Besonderheiten bzw. Qualitätsmerkmale
Eine abschraubbare Stürze (= Trichter bzw. Schallbecher) ist kein Qualitätsmerkmal, sondern dient zum einfacheren und Platz sparenderen Transport. Eine Klang- und Tonqualitätsminderung ist dadurch nur in geringem Maße zu befürchten. Ein Schallbecherkranz aus Neusilber erhöht die Stabilisierung sowohl des Bechers als auch des Klanges besonders dann, wenn das Blech ziemlich dünn gehämmert ist. Instrumente mit Schallbecherkranz schmettern später, d. h. sie neigen nicht so früh zu diesem, manchmal aber durchaus gewollten Klangeffekt (gelegentliche Spielanweisung von Komponisten: cuivré = schmettern). Die Beschreibung unlackiert - lackiert - versilbert kann nicht als Qualitätsmerkmal verstanden werden. Unlackierte bzw. unversilberte Instrumente werden bevorzugt von Bläsern, die einen nachträglichen Sonderwunsch am Korpus des Horns erwägen. Eine fachgerechte, solide Lackierung bzw. Versilberung mindert die Klangqualität des Instrumentes nicht.
Bekannte Waldhorn-Hersteller
Es handelt sich bei dieser Liste um Hersteller, die besonders für die Herstellung von Hörnern (Waldhörnern) spezialisiert sind.
*Alexander | *Dieter Otto | Paxmann | *Engelbert Schmid |
Holton | Selmer USA | Hans Hoyer | Yamaha |
Conn | Jupiter |
Die mit * gekennzeichneten Hersteller sind kleine Horn-Manufakturen, die ihre Instrumente nur per Direktvertrieb verkaufen.
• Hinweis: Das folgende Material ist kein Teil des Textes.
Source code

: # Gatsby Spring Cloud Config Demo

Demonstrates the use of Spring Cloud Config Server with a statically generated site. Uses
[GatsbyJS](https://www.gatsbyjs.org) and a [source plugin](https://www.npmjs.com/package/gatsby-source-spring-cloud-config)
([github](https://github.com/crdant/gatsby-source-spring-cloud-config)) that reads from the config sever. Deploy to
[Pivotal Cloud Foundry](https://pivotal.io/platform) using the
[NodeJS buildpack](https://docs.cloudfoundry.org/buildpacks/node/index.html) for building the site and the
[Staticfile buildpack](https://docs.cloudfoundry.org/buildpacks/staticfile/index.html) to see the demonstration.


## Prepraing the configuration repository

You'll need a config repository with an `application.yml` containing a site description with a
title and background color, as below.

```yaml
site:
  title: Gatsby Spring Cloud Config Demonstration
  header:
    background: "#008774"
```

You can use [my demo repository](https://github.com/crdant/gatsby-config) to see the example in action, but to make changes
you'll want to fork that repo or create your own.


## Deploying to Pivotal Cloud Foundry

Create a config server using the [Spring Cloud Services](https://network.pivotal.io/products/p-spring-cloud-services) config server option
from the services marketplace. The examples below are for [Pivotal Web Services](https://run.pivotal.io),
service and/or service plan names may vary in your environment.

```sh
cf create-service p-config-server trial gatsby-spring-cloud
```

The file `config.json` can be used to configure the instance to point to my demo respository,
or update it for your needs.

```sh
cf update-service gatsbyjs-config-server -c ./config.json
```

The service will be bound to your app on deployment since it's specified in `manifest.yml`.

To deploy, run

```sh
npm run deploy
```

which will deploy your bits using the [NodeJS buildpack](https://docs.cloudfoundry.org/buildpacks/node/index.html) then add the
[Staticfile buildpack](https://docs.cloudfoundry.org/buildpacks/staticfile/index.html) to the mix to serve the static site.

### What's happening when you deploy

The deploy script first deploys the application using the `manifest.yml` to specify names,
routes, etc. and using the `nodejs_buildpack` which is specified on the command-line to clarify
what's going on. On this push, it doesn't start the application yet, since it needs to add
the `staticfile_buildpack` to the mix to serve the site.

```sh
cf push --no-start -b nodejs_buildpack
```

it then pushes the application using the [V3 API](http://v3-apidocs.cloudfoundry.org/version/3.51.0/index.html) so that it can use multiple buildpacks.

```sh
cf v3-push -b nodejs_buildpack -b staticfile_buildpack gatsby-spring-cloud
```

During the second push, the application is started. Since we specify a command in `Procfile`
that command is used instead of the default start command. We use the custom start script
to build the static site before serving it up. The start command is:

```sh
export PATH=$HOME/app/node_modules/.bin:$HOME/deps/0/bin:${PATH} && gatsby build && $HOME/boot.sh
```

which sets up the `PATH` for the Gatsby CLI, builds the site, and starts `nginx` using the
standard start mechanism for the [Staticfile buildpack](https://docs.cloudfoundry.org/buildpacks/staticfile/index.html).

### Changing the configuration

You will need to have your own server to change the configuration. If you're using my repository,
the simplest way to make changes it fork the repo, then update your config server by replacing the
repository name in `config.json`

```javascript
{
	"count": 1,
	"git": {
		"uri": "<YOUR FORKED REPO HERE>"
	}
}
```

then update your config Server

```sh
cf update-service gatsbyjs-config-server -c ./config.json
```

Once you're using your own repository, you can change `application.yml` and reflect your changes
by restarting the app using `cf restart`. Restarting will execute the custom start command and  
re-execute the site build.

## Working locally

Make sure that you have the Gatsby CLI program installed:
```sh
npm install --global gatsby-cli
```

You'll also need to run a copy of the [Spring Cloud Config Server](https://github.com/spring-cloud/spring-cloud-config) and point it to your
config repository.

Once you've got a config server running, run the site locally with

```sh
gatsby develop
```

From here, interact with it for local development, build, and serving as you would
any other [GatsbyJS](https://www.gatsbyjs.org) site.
Alles, was man über das Horn wissen sollte - ausführlich für den Laien erklärt
Sehr geehrtes Musikhaus Reiser Team,
ich habe am 07.02.2020 ohne jegliche musikalischen Kenntnisse angefangen, Waldhorn in B zu spielen. Dafür habe ich mir ein einfaches Waldhorn gemietet. Ich übe täglich ca 45min und meine Horn Lehrerin meinte, ich solle mich mal nach einem besseren Horn, bspw. nach einem Doppelhorn Hoyer 801 umschauen. Nachdem ich nun ein Hoyer 801A-L, ein Hoyer 6801A-L, ein Hoyer 6801GA-L und ein Hoyer G10 getestet habe, wurde ich bei weiterer Recherche dann auf Ihrer Seite bezüglich generelles Wissen zum Thema Waldhorn fündig.
Hierfür möchte ich mich recht herzlich bei Ihnen bedanken. Die Informationen, die ich dort mitgenommen habe, haben mir gezeigt, dass ich mit meiner Horn Auswahl noch nicht fertig bin, sondern weiter suchen darf. Speziell die Erklärung zum Wienerhorn - das beste Symphonie-Orchester der Welt, die Wiener Symphoniker, spielen auf Grund des besseren Tonumfangs noch immer das Wienerhorn - hat mich bei meiner Entscheidung, ein Horn zu kaufen, innehalten lassen.
Ihre Auflistung der Hornhersteller und Manufakturen ist ebenfalls begrüßenswert. So habe ich den Namen "Engelbert Schmidt" das erste Mal gelesen und habe gleich mal dort weiter recherchiert.
Ich glaube, da kann ich noch einige Zeit mit Recherche verbringen, doch ohne ein Probespiel wird das alles nichts.
Die Lektüre Ihres Artikels war auf jeden Fall sehr lehrreich und hat mich darin bestätigt, doch noch mal andere Hörner auszuprobieren.
Das Hoyer G10 ist auf jeden Fall bisher mein Favorit.
Was mir nun auch noch fehlt, wäre ein Übungsspiel mit dem G10 und verschiedenen Mundstücken, um auch die Auswirkungen des Mundstücks auf das Spiel zu beurteilen bzw erhören und erfühlen zu können.
Nochmals vielen Dank für diesen Artikel.
Ich glaube, ich brauche einen Probespiel Termin in Ihrem Haus.